On the other hand, my brain is deficient in some ways. It doesn’t have the correct balance of neurotransmitters (or has been adversely affected by trauma as I’ve lived my life or inherited from my parents). When it comes to bipolar disorder, I blame my brain. It’s glitchy, unpredictable, and guilty of making my life miserable at times.

So, I have cause to both love and hate my brain.

The thing is, I have no control over either of those perspectives. I didn’t make my brain smart and adaptable. I can’t take credit for that. I also didn’t make my brain misfire and become my biggest enemy. I can’t take the blame for that.

Much of what I am, my brain is responsible for. I am a moderately successful writer. That can be attributed to my brain as well. I’m creative, too, another quality that resides in my brain. But when I’m depressed, I lose the ability to write, and when I’m hypomanic, I lose the coherence I need to write well. It would be easy enough to say that I love my brain when it’s functioning well and hate it when it’s not. That’s not completely true, though. I’d have to say that my brain is my frenemy.

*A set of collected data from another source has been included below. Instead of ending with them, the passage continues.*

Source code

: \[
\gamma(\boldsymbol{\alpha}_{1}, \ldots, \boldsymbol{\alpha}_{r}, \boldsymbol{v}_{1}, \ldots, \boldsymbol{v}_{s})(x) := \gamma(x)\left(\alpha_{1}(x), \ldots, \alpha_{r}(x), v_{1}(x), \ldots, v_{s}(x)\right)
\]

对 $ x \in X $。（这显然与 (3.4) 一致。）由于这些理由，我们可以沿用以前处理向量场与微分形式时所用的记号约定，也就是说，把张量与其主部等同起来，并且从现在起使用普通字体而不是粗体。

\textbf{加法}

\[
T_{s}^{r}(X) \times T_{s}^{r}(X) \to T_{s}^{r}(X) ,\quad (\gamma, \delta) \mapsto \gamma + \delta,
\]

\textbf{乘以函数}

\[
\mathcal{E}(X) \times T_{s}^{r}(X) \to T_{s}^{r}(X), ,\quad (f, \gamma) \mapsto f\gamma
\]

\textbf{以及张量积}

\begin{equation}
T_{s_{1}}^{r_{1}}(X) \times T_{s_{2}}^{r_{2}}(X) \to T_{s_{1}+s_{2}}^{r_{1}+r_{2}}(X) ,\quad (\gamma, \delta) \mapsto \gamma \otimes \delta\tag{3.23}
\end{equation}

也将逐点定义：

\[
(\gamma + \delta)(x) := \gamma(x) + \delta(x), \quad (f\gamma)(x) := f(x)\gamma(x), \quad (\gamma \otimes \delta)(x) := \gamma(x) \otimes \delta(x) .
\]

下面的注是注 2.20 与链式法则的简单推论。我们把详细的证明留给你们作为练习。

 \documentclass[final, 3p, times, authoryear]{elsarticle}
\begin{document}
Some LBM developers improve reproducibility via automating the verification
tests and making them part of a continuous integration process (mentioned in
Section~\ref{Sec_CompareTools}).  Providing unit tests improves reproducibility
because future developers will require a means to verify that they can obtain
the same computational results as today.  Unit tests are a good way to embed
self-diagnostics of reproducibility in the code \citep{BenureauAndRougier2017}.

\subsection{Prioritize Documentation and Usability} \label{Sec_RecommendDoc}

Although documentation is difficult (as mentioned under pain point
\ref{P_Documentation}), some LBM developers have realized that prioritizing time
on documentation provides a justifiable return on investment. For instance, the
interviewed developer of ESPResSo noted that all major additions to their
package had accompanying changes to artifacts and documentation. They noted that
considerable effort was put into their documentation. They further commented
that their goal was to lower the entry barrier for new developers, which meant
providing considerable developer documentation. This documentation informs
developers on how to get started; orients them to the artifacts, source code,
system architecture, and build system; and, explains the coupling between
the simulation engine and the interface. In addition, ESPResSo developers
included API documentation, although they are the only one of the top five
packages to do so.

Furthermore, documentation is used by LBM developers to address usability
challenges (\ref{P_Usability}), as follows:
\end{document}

I am notoriously moody and difficult — hardly surprising since I have bipolar disorder. My intellect doesn’t go away when I’m depressed or hypomanic, but sometimes it goes into hibernation. It makes poorer decisions, it’s true. It’s led me astray many times, even to the edge of death. And I can’t always recognize when it does that. My brain is not the best gatekeeper of my behavior. But my brain does help me clean up the consequences when it does occur.

There is currently a great debate on whether bipolar disorder even comes from the brain. It may not be because of my neurotransmitters, though I still consider them complicit. It may be because of my childhood trauma (at the hands of children my age, not my parents). But again, trauma is said to make physical changes in the brain, so perhaps it is a brain-related reason as well. The other prevailing theory is that bipolar disorder has a genetic component. I don’t know if that means that my genetic heritage affected my brain development, though I suppose it could have. I just don’t know.

I do know that it feels like my brain is at fault. Bipolar is, after all, a mood disorder, and I don’t know where my moods reside, if not in the brain.

So, what can I do with my brain to increase the love and lessen the hate? First, I try to keep my brain fed. I read every day and play jigsaw sudoku to keep it lively and stave off dementia — and to stretch my brain because so much of what I do is word-related, not mathematical. My reading is varied, from novels to nonfiction. I revisit beloved novels from my past, which keeps me grounded in who I am, and explore new books and authors I find, which keeps me excited and open to the new. I try to lessen the opportunities for hate by keeping my brain stable with medication, therapy, and listening to my husband and my friends when they tell me I am loved.

On balance, I love my brain more than I hate it. But I have to keep an eye on it (as it were) to make sure that the hated half doesn’t take over.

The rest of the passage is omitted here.